Go through the listing below from its first line and repeat each line exactly, ending at the line containing "strict approval standards." and including it.

START Data for the task

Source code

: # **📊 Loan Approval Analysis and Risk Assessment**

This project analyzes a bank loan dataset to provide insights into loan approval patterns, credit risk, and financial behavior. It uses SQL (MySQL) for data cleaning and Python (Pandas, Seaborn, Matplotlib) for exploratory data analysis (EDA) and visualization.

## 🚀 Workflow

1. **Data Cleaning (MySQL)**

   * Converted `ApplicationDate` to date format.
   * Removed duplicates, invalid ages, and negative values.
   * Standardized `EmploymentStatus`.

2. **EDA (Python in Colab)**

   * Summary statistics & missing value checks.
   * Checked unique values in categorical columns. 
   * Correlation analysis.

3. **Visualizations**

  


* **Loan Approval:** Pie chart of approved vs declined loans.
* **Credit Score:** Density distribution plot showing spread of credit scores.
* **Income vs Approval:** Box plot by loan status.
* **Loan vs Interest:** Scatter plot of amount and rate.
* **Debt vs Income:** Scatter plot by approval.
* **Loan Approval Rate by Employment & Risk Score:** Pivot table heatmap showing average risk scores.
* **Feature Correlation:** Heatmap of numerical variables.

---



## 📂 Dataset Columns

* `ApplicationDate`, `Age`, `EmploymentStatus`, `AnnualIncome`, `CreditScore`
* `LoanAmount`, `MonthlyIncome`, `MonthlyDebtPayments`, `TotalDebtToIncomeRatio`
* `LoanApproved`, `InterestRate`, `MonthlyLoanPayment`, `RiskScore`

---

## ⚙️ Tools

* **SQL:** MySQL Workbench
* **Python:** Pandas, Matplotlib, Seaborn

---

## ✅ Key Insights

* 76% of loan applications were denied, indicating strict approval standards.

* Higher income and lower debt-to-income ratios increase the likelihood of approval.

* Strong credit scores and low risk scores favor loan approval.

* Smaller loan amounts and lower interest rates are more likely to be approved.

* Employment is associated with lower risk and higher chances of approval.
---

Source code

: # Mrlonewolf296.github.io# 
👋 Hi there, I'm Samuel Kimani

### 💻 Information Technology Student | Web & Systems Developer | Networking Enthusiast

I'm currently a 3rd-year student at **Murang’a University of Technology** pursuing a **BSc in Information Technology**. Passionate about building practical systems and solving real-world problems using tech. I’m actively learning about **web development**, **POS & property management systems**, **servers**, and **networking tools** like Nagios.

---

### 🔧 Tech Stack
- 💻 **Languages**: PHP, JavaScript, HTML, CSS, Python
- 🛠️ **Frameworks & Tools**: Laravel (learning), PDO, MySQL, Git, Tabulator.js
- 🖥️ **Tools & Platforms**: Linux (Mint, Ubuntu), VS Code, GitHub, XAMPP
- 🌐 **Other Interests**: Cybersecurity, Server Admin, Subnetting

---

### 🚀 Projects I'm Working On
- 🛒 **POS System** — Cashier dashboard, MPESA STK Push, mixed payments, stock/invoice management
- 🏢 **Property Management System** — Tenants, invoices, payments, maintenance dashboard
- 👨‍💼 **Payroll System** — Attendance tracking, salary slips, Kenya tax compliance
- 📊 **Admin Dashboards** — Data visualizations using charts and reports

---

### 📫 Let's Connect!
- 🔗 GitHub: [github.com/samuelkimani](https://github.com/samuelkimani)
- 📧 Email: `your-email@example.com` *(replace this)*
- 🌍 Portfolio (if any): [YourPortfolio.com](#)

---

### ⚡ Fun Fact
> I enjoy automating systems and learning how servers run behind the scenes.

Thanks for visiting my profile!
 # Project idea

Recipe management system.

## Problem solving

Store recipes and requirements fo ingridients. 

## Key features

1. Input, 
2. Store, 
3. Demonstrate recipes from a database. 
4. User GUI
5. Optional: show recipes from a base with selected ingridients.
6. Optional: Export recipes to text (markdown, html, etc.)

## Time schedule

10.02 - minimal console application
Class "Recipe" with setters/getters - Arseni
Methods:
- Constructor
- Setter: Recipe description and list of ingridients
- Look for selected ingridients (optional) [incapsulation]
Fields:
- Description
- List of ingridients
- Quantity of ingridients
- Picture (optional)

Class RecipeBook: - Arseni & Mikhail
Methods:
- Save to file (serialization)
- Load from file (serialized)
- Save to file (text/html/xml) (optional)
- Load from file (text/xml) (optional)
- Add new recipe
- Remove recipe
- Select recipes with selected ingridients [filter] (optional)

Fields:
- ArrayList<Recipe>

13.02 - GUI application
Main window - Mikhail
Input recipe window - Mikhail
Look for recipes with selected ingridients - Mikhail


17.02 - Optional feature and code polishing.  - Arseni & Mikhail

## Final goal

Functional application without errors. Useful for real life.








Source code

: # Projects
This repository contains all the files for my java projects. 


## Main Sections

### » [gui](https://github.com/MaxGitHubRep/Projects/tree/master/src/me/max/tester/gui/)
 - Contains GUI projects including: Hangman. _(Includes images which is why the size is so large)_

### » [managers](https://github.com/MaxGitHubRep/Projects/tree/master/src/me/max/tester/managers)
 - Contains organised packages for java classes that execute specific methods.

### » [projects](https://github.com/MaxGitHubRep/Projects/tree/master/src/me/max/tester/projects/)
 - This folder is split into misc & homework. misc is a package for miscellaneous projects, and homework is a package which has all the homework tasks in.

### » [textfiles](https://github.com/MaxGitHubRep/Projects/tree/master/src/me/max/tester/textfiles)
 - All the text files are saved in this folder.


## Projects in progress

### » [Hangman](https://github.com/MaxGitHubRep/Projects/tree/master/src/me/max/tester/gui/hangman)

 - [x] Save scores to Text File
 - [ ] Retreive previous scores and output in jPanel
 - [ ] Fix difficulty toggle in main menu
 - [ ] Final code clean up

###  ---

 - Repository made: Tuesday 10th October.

END Data for the task

Problem solution
Source code

: # **📊 Loan Approval Analysis and Risk Assessment**

This project analyzes a bank loan dataset to provide insights into loan approval patterns, credit risk, and financial behavior. It uses SQL (MySQL) for data cleaning and Python (Pandas, Seaborn, Matplotlib) for exploratory data analysis (EDA) and visualization.

## 🚀 Workflow

1. **Data Cleaning (MySQL)**

   * Converted `ApplicationDate` to date format.
   * Removed duplicates, invalid ages, and negative values.
   * Standardized `EmploymentStatus`.

2. **EDA (Python in Colab)**

   * Summary statistics & missing value checks.
   * Checked unique values in categorical columns. 
   * Correlation analysis.

3. **Visualizations**

  


* **Loan Approval:** Pie chart of approved vs declined loans.
* **Credit Score:** Density distribution plot showing spread of credit scores.
* **Income vs Approval:** Box plot by loan status.
* **Loan vs Interest:** Scatter plot of amount and rate.
* **Debt vs Income:** Scatter plot by approval.
* **Loan Approval Rate by Employment & Risk Score:** Pivot table heatmap showing average risk scores.
* **Feature Correlation:** Heatmap of numerical variables.

---



## 📂 Dataset Columns

* `ApplicationDate`, `Age`, `EmploymentStatus`, `AnnualIncome`, `CreditScore`
* `LoanAmount`, `MonthlyIncome`, `MonthlyDebtPayments`, `TotalDebtToIncomeRatio`
* `LoanApproved`, `InterestRate`, `MonthlyLoanPayment`, `RiskScore`

---

## ⚙️ Tools

* **SQL:** MySQL Workbench
* **Python:** Pandas, Matplotlib, Seaborn

---

## ✅ Key Insights

* 76% of loan applications were denied, indicating strict approval standards.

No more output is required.